- _WORK TASK_: Would you give the number of lines below in which the string "Summary" appears? Nothing else is needed.

Collected data entries
--------------------

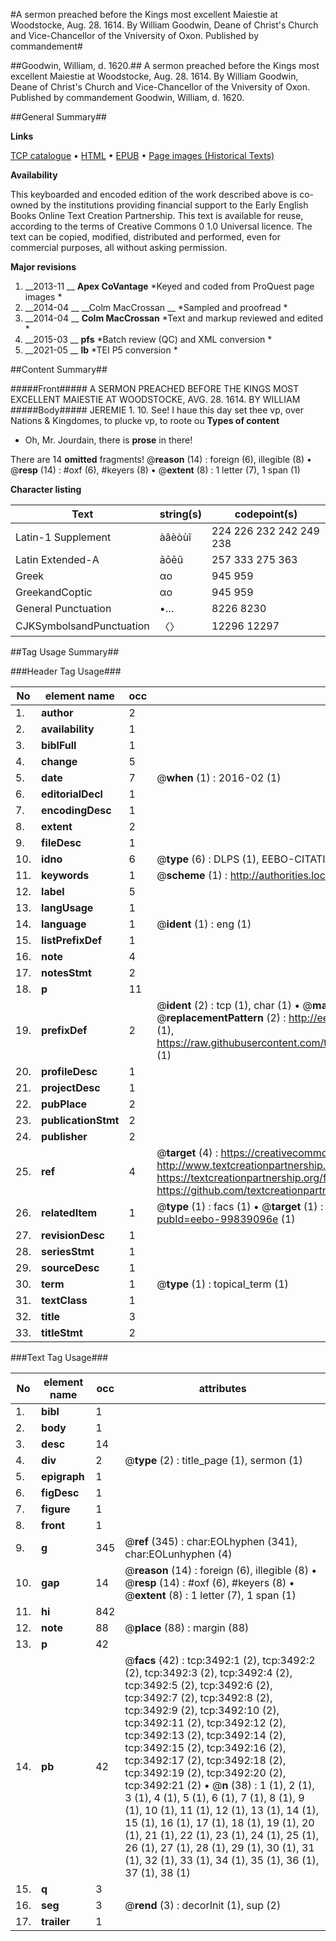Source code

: #A sermon preached before the Kings most excellent Maiestie at Woodstocke, Aug. 28. 1614. By William Goodwin, Deane of Christ's Church and Vice-Chancellor of the Vniversity of Oxon. Published by commandement#

##Goodwin, William, d. 1620.##
A sermon preached before the Kings most excellent Maiestie at Woodstocke, Aug. 28. 1614. By William Goodwin, Deane of Christ's Church and Vice-Chancellor of the Vniversity of Oxon. Published by commandement
Goodwin, William, d. 1620.

##General Summary##

**Links**

[TCP catalogue](http://www.ota.ox.ac.uk/tcp/)  • 
[HTML](http://tei.it.ox.ac.uk/tcp/Texts-HTML/free/A01/A01906.html)  • 
[EPUB](http://tei.it.ox.ac.uk/tcp/Texts-EPUB/free/A01/A01906.epub) • 
[Page images (Historical Texts)](https://historicaltexts.jisc.ac.uk/eebo-99839096e)

**Availability**

This keyboarded and encoded edition of the work described above is co-owned by the
    institutions providing financial support to the Early English Books Online Text Creation
    Partnership. This text is available for reuse, according to the terms of  Creative Commons 0 1.0 Universal
    licence. The text can be copied, modified, distributed and performed, even for commercial
    purposes, all without asking permission.

**Major revisions**

1. __2013-11 __ __Apex CoVantage__ *Keyed and coded from ProQuest page images *
1. __2014-04 __ __Colm MacCrossan __ *Sampled and proofread *
1. __2014-04 __ __Colm MacCrossan__ *Text and markup reviewed and edited *
1. __2015-03 __ __pfs__ *Batch review (QC) and XML conversion *
1. __2021-05 __ __lb__ *TEI P5 conversion *

##Content Summary##

#####Front#####
A SERMON PREACHED BEFORE THE KINGS MOST EXCELLENT MAIESTIE AT WOODSTOCKE, AVG. 28. 1614. BY WILLIAM 
#####Body#####
JEREMIE 1. 10. See! I haue this day set thee vp, over Nations & Kingdomes, to plucke vp, to roote ou
**Types of content**

  * Oh, Mr. Jourdain, there is **prose** in there!

There are 14 **omitted** fragments! 
 @__reason__ (14) : foreign (6), illegible (8)  •  @__resp__ (14) : #oxf (6), #keyers (8)  •  @__extent__ (8) : 1 letter (7), 1 span (1)

**Character listing**


|Text|string(s)|codepoint(s)|
|---|---|---|
|Latin-1 Supplement|àâèòùî|224 226 232 242 249 238|
|Latin Extended-A|āōēū|257 333 275 363|
|Greek|αο|945 959|
|GreekandCoptic|αο|945 959|
|General Punctuation|•…|8226 8230|
|CJKSymbolsandPunctuation|〈〉|12296 12297|

##Tag Usage Summary##

###Header Tag Usage###

|No|element name|occ|attributes|
|---|---|---|---|
|1.|__author__|2||
|2.|__availability__|1||
|3.|__biblFull__|1||
|4.|__change__|5||
|5.|__date__|7| @__when__ (1) : 2016-02 (1)|
|6.|__editorialDecl__|1||
|7.|__encodingDesc__|1||
|8.|__extent__|2||
|9.|__fileDesc__|1||
|10.|__idno__|6| @__type__ (6) : DLPS (1), EEBO-CITATION (1), VID (1), EEBO-PROQUEST (1), STC (2)|
|11.|__keywords__|1| @__scheme__ (1) : http://authorities.loc.gov/ (1)|
|12.|__label__|5||
|13.|__langUsage__|1||
|14.|__language__|1| @__ident__ (1) : eng (1)|
|15.|__listPrefixDef__|1||
|16.|__note__|4||
|17.|__notesStmt__|2||
|18.|__p__|11||
|19.|__prefixDef__|2| @__ident__ (2) : tcp (1), char (1)  •  @__matchPattern__ (2) : ([0-9\-]+):([0-9IVX]+) (1), (.+) (1)  •  @__replacementPattern__ (2) : http://eebo.chadwyck.com/downloadtiff?vid=$1&page=$2 (1), https://raw.githubusercontent.com/textcreationpartnership/Texts/master/tcpchars.xml#$1 (1)|
|20.|__profileDesc__|1||
|21.|__projectDesc__|1||
|22.|__pubPlace__|2||
|23.|__publicationStmt__|2||
|24.|__publisher__|2||
|25.|__ref__|4| @__target__ (4) : https://creativecommons.org/publicdomain/zero/1.0/ (1), http://www.textcreationpartnership.org/docs/. (1), https://textcreationpartnership.org/faq/#faq05 (1), https://github.com/textcreationpartnership (1)|
|26.|__relatedItem__|1| @__type__ (1) : facs (1)  •  @__target__ (1) : https://data.historicaltexts.jisc.ac.uk/view?pubId=eebo-99839096e (1)|
|27.|__revisionDesc__|1||
|28.|__seriesStmt__|1||
|29.|__sourceDesc__|1||
|30.|__term__|1| @__type__ (1) : topical_term (1)|
|31.|__textClass__|1||
|32.|__title__|3||
|33.|__titleStmt__|2||


###Text Tag Usage###

|No|element name|occ|attributes|
|---|---|---|---|
|1.|__bibl__|1||
|2.|__body__|1||
|3.|__desc__|14||
|4.|__div__|2| @__type__ (2) : title_page (1), sermon (1)|
|5.|__epigraph__|1||
|6.|__figDesc__|1||
|7.|__figure__|1||
|8.|__front__|1||
|9.|__g__|345| @__ref__ (345) : char:EOLhyphen (341), char:EOLunhyphen (4)|
|10.|__gap__|14| @__reason__ (14) : foreign (6), illegible (8)  •  @__resp__ (14) : #oxf (6), #keyers (8)  •  @__extent__ (8) : 1 letter (7), 1 span (1)|
|11.|__hi__|842||
|12.|__note__|88| @__place__ (88) : margin (88)|
|13.|__p__|42||
|14.|__pb__|42| @__facs__ (42) : tcp:3492:1 (2), tcp:3492:2 (2), tcp:3492:3 (2), tcp:3492:4 (2), tcp:3492:5 (2), tcp:3492:6 (2), tcp:3492:7 (2), tcp:3492:8 (2), tcp:3492:9 (2), tcp:3492:10 (2), tcp:3492:11 (2), tcp:3492:12 (2), tcp:3492:13 (2), tcp:3492:14 (2), tcp:3492:15 (2), tcp:3492:16 (2), tcp:3492:17 (2), tcp:3492:18 (2), tcp:3492:19 (2), tcp:3492:20 (2), tcp:3492:21 (2)  •  @__n__ (38) : 1 (1), 2 (1), 3 (1), 4 (1), 5 (1), 6 (1), 7 (1), 8 (1), 9 (1), 10 (1), 11 (1), 12 (1), 13 (1), 14 (1), 15 (1), 16 (1), 17 (1), 18 (1), 19 (1), 20 (1), 21 (1), 22 (1), 23 (1), 24 (1), 25 (1), 26 (1), 27 (1), 28 (1), 29 (1), 30 (1), 31 (1), 32 (1), 33 (1), 34 (1), 35 (1), 36 (1), 37 (1), 38 (1)|
|15.|__q__|3||
|16.|__seg__|3| @__rend__ (3) : decorInit (1), sup (2)|
|17.|__trailer__|1||

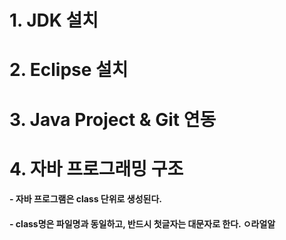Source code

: # 1. JDK 설치
# 2. Eclipse 설치
# 3. Java Project & Git 연동

# 4. 자바 프로그래밍 구조
#### - 자바 프로그램은 class 단위로 생성된다.
#### - class명은 파일명과 동일하고, 반드시 첫글자는 대문자로 한다.  ㅇ라얼알 
####   
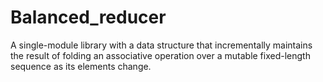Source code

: # Balanced_reducer

A single-module library with a data structure that incrementally
maintains the result of folding an associative operation over a
mutable fixed-length sequence as its elements change.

--------------------

- _TASK RESPONSE_: 3